Queensland Attorney General Shannon Fentiman has deflected criticism of the government’s lease on a quarantine facility near Toowoomba, arguing it remains a worthwhile investment.
- Shannon Fentiman says governments don’t know what lies ahead
- She says the Wellcamp quarantine facility is still needed
- State opposition says Pinkenba will be better than Wellcamp for cruise ship passengers
The Wellcamp facility has only seen 504 people since it opened in February.
Ms Fentiman said the government would discuss with the cruise ship industry how the 1,000-bed facility could be used for passengers who tested positive for COVID-19.
“We don’t know what’s around the corner, and we’re still getting COVID, and there are still people out there today,” she said.
Ms Fentiman insisted the Queensland Regional Accommodation Centre, built by the Wagner Corporation with support from the state government, remained useful and necessary.
“It’s up to the federal government not to step in and not do what they were responsible for and it was quarantine, so we acted. It’s been used and is still being used, and I think it will continue to be used in the future.”
She said the installation costs would remain confidential.
A state government spokesman said on Friday that 72 people were in isolation at the facility.
The spokesperson said 504 people had used the Wellcamp facility since it opened, which included 296 isolation guests and 208 quarantined accommodation guests.
It is no longer mandatory for overseas arrivals to self-quarantine.
Queensland on Saturday recorded seven COVID-related deaths in the past 24 hours.
There were more than 7,200 new infections and 513 people were being treated for the virus in hospital.

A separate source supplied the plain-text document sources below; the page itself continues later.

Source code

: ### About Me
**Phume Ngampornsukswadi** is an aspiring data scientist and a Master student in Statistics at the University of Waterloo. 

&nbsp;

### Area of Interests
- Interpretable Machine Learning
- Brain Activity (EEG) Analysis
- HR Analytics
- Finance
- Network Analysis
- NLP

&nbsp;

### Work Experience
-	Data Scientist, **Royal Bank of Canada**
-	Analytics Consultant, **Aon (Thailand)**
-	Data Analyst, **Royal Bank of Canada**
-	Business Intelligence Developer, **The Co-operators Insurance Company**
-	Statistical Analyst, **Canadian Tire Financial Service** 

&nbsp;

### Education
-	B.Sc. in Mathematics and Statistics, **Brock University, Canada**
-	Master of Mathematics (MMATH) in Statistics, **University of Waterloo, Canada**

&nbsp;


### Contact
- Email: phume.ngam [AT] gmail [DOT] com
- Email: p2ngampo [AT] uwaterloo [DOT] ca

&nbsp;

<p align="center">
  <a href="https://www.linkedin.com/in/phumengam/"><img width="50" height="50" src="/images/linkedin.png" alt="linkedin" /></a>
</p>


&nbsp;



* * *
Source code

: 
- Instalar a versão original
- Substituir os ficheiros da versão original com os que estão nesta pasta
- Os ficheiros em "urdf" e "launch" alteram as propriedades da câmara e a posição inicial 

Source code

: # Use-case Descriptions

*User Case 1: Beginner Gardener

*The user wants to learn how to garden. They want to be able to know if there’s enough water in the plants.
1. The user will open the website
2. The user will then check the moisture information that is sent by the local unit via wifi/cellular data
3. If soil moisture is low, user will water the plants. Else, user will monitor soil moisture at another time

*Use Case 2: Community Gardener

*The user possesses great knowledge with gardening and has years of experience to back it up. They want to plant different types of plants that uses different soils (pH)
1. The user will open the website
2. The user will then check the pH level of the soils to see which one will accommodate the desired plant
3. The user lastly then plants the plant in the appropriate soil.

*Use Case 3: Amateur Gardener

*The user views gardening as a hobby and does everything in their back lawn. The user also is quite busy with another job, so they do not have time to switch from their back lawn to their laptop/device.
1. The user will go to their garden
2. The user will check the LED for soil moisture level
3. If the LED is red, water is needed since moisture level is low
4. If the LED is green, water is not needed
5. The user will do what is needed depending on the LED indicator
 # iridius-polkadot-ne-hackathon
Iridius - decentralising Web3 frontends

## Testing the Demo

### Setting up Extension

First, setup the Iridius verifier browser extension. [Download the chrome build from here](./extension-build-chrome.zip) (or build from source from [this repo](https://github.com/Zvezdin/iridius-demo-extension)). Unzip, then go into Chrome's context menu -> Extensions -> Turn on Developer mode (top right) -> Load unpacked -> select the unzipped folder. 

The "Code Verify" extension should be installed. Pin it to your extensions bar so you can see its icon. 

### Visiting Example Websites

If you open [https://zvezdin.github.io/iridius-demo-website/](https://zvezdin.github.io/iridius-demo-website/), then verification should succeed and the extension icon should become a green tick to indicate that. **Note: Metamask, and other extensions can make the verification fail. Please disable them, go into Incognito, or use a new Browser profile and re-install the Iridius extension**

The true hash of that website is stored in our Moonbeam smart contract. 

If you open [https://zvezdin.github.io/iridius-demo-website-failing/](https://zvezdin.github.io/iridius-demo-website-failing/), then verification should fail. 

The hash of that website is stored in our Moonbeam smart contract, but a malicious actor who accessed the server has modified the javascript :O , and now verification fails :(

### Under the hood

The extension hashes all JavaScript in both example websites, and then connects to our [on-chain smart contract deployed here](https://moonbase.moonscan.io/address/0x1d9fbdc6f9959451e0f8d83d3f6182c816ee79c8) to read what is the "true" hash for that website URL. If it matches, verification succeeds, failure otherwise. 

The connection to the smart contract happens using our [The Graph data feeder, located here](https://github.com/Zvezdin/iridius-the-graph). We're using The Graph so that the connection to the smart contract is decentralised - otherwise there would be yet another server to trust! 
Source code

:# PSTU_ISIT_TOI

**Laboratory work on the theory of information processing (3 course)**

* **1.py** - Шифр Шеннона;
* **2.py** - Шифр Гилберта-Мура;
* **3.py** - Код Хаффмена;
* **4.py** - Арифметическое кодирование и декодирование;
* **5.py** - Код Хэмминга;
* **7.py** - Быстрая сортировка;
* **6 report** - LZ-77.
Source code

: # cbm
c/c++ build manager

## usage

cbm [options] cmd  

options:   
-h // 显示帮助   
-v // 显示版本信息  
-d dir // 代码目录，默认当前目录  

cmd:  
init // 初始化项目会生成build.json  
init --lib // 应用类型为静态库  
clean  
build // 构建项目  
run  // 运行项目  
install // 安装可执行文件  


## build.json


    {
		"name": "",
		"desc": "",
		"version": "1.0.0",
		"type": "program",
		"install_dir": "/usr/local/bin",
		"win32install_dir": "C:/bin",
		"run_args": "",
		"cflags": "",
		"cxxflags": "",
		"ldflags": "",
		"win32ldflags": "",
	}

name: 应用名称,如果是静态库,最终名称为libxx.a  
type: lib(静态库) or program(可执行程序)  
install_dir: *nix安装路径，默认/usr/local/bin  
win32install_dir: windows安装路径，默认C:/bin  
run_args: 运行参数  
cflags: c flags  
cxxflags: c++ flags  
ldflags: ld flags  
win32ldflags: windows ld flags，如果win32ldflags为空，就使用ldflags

Earlier this year, a government source revealed that the state had contributed $48.8 million towards the construction of the facility, while media speculated that the total price for the first year of operation would be $190 million.
Opposition Leader David Crisafulli said the construction of the Wellcamp facility could have been part of an “argy-bargy” between the state and federal governments.
“If that’s the case, it’s really sad, because taxpayers’ money deserves to be treated in a sacrosanct way,” he said.
The federal government’s quarantine facility, on Crown land in Pinkenba, east Brisbane, is due to open within weeks.
Finance Minister Simon Birmingham said the Pinkenba facility would “serve Australia for decades to come”.
“Just as the facility we have at Howard Springs in the Northern Territory has been so useful over the past two years,” Mr Birmingham said.
“These facilities, I believe, will be able to deal with future health crises or future pandemic situations, just as they will be able to respond to emergencies related to natural disasters by providing emergency accommodation, or to humanitarian crises in the foreign.”
Queensland Deputy Leader of the Opposition Jarrod Bleijie said the estimated cost of the Wellcamp facility was over $200million.
“Every day they come up with a new excuse about how useful this facility is because they never planned it properly,” Mr Bleijie said.
“Is the government really suggesting that when the cruise ships arrive they will not use this facility [Pinkenba] for a cruise terminal which is just down the road?
“They’re going to bus them to Wellcamp – a facility in Toowoomba?”
Mr Bleijie said the state government still pays for hotel quarantines as part of contractual agreements with hotels, although they are no longer in use.